[Exercise materials — start]

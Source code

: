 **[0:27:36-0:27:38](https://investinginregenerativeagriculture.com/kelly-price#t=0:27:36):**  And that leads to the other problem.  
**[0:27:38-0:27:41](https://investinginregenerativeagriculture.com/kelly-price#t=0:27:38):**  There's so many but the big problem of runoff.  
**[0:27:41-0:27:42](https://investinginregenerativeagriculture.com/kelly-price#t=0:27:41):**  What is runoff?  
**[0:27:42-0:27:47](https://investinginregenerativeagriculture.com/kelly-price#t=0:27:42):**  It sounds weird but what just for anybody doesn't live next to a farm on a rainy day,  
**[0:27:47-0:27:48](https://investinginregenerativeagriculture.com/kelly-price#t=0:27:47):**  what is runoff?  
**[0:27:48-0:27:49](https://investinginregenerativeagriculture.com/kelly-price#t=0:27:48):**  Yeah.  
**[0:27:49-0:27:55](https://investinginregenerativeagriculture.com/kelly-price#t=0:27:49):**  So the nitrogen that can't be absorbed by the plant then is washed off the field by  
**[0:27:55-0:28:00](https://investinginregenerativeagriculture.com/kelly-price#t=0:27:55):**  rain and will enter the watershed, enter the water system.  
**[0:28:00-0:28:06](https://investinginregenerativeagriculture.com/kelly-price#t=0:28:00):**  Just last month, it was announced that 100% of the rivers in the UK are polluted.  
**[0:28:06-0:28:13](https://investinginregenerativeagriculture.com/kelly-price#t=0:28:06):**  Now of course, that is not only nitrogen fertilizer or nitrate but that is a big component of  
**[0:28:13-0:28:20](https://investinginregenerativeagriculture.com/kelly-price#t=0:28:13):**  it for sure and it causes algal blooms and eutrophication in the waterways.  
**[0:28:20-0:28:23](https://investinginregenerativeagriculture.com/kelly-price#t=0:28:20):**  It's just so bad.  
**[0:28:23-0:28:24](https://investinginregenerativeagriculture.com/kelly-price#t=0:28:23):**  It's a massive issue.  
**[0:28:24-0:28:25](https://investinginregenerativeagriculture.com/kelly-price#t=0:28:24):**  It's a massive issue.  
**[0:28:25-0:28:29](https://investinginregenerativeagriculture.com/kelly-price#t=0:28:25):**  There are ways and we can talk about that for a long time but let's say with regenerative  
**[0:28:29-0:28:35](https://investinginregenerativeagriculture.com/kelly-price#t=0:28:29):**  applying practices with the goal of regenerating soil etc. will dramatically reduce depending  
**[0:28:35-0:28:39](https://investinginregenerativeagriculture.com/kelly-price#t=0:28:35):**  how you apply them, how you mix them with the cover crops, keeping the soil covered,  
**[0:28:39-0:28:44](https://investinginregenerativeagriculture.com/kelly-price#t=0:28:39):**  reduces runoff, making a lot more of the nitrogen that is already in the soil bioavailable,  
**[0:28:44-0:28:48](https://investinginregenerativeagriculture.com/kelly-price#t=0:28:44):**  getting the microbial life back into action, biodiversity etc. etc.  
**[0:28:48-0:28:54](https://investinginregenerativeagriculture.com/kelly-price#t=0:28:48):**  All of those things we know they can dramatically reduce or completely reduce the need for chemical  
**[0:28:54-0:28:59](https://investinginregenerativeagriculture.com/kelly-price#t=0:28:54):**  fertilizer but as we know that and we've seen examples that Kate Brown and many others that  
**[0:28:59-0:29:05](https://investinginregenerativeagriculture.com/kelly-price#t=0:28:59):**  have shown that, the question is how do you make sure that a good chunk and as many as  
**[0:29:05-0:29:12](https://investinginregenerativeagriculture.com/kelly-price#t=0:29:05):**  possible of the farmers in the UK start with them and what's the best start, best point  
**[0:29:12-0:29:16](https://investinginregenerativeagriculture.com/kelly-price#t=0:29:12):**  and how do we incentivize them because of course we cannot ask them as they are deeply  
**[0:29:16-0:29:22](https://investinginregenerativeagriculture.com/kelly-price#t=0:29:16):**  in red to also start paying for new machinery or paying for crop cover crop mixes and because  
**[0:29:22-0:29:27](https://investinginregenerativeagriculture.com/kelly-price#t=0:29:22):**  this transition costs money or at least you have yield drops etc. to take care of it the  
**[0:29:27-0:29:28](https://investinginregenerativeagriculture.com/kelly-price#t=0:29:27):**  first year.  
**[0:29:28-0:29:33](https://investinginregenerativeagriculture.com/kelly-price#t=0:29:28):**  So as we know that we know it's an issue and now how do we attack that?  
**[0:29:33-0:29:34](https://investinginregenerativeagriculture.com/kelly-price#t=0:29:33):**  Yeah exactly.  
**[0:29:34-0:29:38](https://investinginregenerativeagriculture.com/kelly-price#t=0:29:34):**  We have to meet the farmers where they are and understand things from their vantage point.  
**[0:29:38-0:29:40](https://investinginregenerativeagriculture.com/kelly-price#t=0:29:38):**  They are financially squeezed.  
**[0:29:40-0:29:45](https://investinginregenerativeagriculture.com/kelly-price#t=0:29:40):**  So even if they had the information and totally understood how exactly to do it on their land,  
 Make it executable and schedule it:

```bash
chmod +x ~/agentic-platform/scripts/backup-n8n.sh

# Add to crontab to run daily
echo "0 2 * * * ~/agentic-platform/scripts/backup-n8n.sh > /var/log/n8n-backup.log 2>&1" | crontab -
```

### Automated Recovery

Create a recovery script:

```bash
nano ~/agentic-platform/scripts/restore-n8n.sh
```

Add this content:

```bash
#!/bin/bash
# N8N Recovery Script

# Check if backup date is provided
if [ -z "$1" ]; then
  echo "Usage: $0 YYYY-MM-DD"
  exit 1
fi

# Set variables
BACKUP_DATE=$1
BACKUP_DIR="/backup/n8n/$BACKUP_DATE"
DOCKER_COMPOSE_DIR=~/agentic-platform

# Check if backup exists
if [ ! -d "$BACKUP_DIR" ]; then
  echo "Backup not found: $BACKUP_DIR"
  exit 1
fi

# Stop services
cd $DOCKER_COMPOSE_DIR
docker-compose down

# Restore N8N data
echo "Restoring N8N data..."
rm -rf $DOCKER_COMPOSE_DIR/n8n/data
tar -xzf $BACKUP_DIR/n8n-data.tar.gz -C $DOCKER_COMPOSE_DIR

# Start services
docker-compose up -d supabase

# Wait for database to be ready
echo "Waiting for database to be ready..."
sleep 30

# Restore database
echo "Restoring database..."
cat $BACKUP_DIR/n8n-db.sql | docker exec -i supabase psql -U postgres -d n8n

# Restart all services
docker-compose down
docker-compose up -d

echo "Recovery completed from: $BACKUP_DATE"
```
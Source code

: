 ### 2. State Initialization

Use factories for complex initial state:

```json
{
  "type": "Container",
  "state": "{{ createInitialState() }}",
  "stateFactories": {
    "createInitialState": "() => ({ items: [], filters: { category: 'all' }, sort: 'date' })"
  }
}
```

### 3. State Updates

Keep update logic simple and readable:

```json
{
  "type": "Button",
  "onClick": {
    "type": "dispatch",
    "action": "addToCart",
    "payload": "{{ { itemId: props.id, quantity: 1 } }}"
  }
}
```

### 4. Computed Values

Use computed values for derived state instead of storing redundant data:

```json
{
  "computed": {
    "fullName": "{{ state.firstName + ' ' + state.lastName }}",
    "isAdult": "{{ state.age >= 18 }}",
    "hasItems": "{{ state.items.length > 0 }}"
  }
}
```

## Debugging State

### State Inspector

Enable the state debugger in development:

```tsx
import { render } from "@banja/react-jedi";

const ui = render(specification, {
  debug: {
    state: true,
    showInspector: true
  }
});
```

[Exercise materials — finish]

Looking at the records above, how many of their lines carry the string "exactly"? Answer with the number and nothing else.

2